Search the records below for the word "https". Copy each line where it occurs.

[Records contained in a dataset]
══════
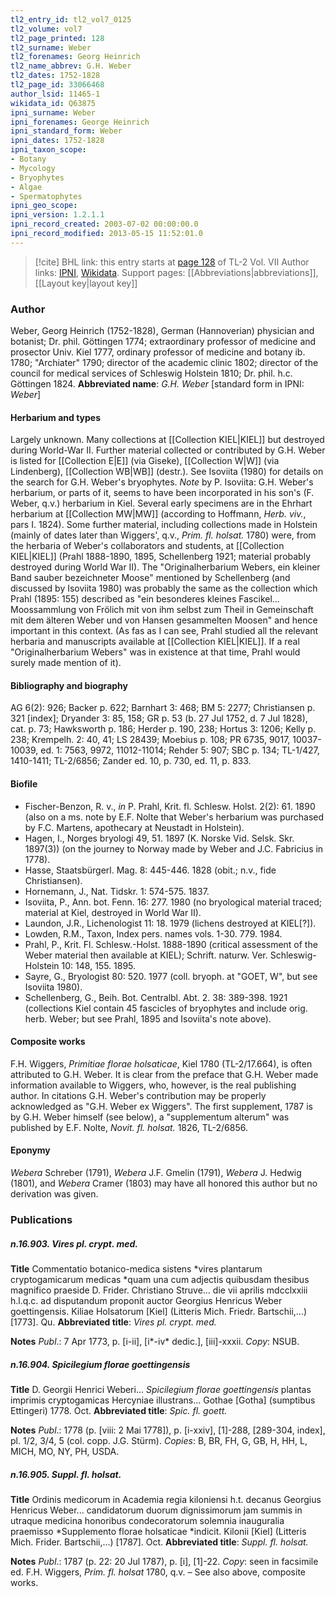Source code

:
 ```yaml
---
tl2_entry_id: tl2_vol7_0125
tl2_volume: vol7
tl2_page_printed: 128
tl2_surname: Weber
tl2_forenames: Georg Heinrich
tl2_name_abbrev: G.H. Weber
tl2_dates: 1752-1828
tl2_page_id: 33066468
author_lsid: 11465-1
wikidata_id: Q63875
ipni_surname: Weber
ipni_forenames: George Heinrich
ipni_standard_form: Weber
ipni_dates: 1752-1828
ipni_taxon_scope: 
- Botany
- Mycology
- Bryophytes
- Algae
- Spermatophytes
ipni_geo_scope: 
ipni_version: 1.2.1.1
ipni_record_created: 2003-07-02 00:00:00.0
ipni_record_modified: 2013-05-15 11:52:01.0
---
```


> [!cite] BHL link: this entry starts at [page 128](https://www.biodiversitylibrary.org/page/33066468) of TL-2 Vol. VII
> Author links: [IPNI](https://www.ipni.org/a/11465-1), [Wikidata](https://www.wikidata.org/wiki/Q63875). Support pages: [[Abbreviations|abbreviations]], [[Layout key|layout key]]

### Author

Weber, Georg Heinrich (1752-1828), German (Hannoverian) physician and botanist; Dr. phil. Göttingen 1774; extraordinary professor of medicine and prosector Univ. Kiel 1777, ordinary professor of medicine and botany ib. 1780; "Archiater" 1790; director of the academic clinic 1802; director of the council for medical services of Schleswig Holstein 1810; Dr. phil. h.c. Göttingen 1824. 
**Abbreviated name**: *G.H. Weber* \[standard form in IPNI: *Weber*\]

#### Herbarium and types

Largely unknown. Many collections at [[Collection KIEL|KIEL]] but destroyed during World-War II. Further material collected or contributed by G.H. Weber is listed for [[Collection E|E]] (via Giseke), [[Collection W|W]] (via Lindenberg), [[Collection WB|WB]] (destr.). See Isoviita (1980) for details on the search for G.H. Weber's bryophytes.
*Note* by P. Isoviita: G.H. Weber's herbarium, or parts of it, seems to have been incorporated in his son's (F. Weber, q.v.) herbarium in Kiel. Several early specimens are in the Ehrhart herbarium at [[Collection MW|MW]] (according to Hoffmann, *Herb. viv.*, pars I. 1824). Some further material, including collections made in Holstein (mainly of dates later than Wiggers', q.v., *Prim. fl. holsat.* 1780) were, from the herbaria of Weber's collaborators and students, at [[Collection KIEL|KIEL]] (Prahl 1888-1890, 1895, Schellenberg 1921; material probably destroyed during World War II). The "Originalherbarium Webers, ein kleiner Band sauber bezeichneter Moose" mentioned by Schellenberg (and discussed by Isoviita 1980) was probably the same as the collection which Prahl (1895: 155) described as "ein besonderes kleines Fascikel... Moossammlung von Frölich mit von ihm selbst zum Theil in Gemeinschaft mit dem älteren Weber und von Hansen gesammelten Moosen" and hence important in this context. (As fas as I can see, Prahl studied all the relevant herbaria and manuscripts available at [[Collection KIEL|KIEL]]. If a real "Originalherbarium Webers" was in existence at that time, Prahl would surely made mention of it).

#### Bibliography and biography

AG 6(2): 926; Backer p. 622; Barnhart 3: 468; BM 5: 2277; Christiansen p. 321 \[index\]; Dryander 3: 85, 158; GR p. 53 (b. 27 Jul 1752, d. 7 Jul 1828), cat. p. 73; Hawksworth p. 186; Herder p. 190, 238; Hortus 3: 1206; Kelly p. 238; Krempelh. 2: 40, 41; LS 28439; Moebius p. 108; PR 6735, 9017, 10037-10039, ed. 1: 7563, 9972, 11012-11014; Rehder 5: 907; SBC p. 134; TL-1/427, 1410-1411; TL-2/6856; Zander ed. 10, p. 730, ed. 11, p. 833.

#### Biofile

- Fischer-Benzon, R. v., *in* P. Prahl, Krit. fl. Schlesw. Holst. 2(2): 61. 1890 (also on a ms. note by E.F. Nolte that Weber's herbarium was purchased by F.C. Martens, apothecary at Neustadt in Holstein).
- Hagen, I., Norges bryologi 49, 51. 1897 (K. Norske Vid. Selsk. Skr. 1897(3)) (on the journey to Norway made by Weber and J.C. Fabricius in 1778).
- Hasse, Staatsbürgerl. Mag. 8: 445-446. 1828 (obit.; n.v., fide Christiansen).
- Hornemann, J., Nat. Tidskr. 1: 574-575. 1837.
- Isoviita, P., Ann. bot. Fenn. 16: 277. 1980 (no bryological material traced; material at Kiel, destroyed in World War II).
- Laundon, J.R., Lichenologist 11: 18. 1979 (lichens destroyed at KIEL\[?\]).
- Lowden, R.M., Taxon, Index pers. names vols. 1-30. 779. 1984.
- Prahl, P., Krit. Fl. Schlesw.-Holst. 1888-1890 (critical assessment of the Weber material then available at KIEL); Schrift. naturw. Ver. Schleswig-Holstein 10: 148, 155. 1895.
- Sayre, G., Bryologist 80: 520. 1977 (coll. bryoph. at "GOET, W", but see Isoviita 1980).
- Schellenberg, G., Beih. Bot. Centralbl. Abt. 2. 38: 389-398. 1921 (collections Kiel contain 45 fascicles of bryophytes and include orig. herb. Weber; but see Prahl, 1895 and Isoviita's note above).

#### Composite works

F.H. Wiggers, *Primitiae florae holsaticae*, Kiel 1780 (TL-2/17.664), is often attributed to G.H. Weber. It is clear from the preface that G.H. Weber made information available to Wiggers, who, however, is the real publishing author. In citations G.H. Weber's contribution may be properly acknowledged as "G.H. Weber ex Wiggers". The first supplement, 1787 is by G.H. Weber himself (see below), a "supplementum alterum" was published by E.F. Nolte, *Novit. fl. holsat.* 1826, TL-2/6856.

#### Eponymy

*Webera* Schreber (1791), *Webera* J.F. Gmelin (1791), *Webera* J. Hedwig (1801), and *Webera* Cramer (1803) may have all honored this author but no derivation was given.

### Publications

##### n.16.903. Vires pl. crypt. med.

**Title**
Commentatio botanico-medica sistens *vires plantarum cryptogamicarum medicas *quam una cum adjectis quibusdam thesibus magnifico praeside D. Frider. Christiano Struve... die vii aprilis mdcclxxiii h.l.q.c. ad disputandum proponit auctor Georgius Henricus Weber goettingensis. Kiliae Holsatorum \[Kiel\] (Litteris Mich. Friedr. Bartschii,...) \[1773\]. Qu.
**Abbreviated title**: *Vires pl. crypt. med.*

**Notes**
*Publ*.: 7 Apr 1773, p. \[i-ii\], \[i\*-iv\* dedic.\], \[iii\]-xxxii. *Copy*: NSUB.

##### n.16.904. Spicilegium florae goettingensis

**Title**
D. Georgii Henrici Weberi... *Spicilegium florae goettingensis* plantas imprimis cryptogamicas Hercyniae illustrans... Gothae \[Gotha\] (sumptibus Ettingeri) 1778. Oct.
**Abbreviated title**: *Spic. fl. goett.*

**Notes**
*Publ*.: 1778 (p. \[viii: 2 Mai 1778\]), p. \[i-xxiv\], \[1\]-288, \[289-304, index\], pl. 1/2, 3/4, 5 (col. copp. J.G. Stürm). *Copies*: B, BR, FH, G, GB, H, HH, L, MICH, MO, NY, PH, USDA.

##### n.16.905. Suppl. fl. holsat.

**Title**
Ordinis medicorum in Academia regia kiloniensi h.t. decanus Georgius Henricus Weber... candidatorum duorum dignissimorum jam summis in utraque medicina honoribus condecoratorum solemnia inauguralia praemisso *Supplemento florae holsaticae *indicit. Kilonii \[Kiel\] (Litteris Mich. Frider. Bartschii,...) \[1787\]. Oct.
**Abbreviated title**: *Suppl. fl. holsat.*

**Notes**
*Publ*.: 1787 (p. 22: 20 Jul 1787), p. \[i\], \[1\]-22. *Copy*: seen in facsimile ed. F.H. Wiggers, *Prim. fl. holsat* 1780, q.v. – See also above, composite works.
══════
**OUTPUT FOR THIS EXERCISE**
> [!cite] BHL link: this entry starts at [page 128](https://www.biodiversitylibrary.org/page/33066468) of TL-2 Vol. VII
> Author links: [IPNI](https://www.ipni.org/a/11465-1), [Wikidata](https://www.wikidata.org/wiki/Q63875). Support pages: [[Abbreviations|abbreviations]], [[Layout key|layout key]]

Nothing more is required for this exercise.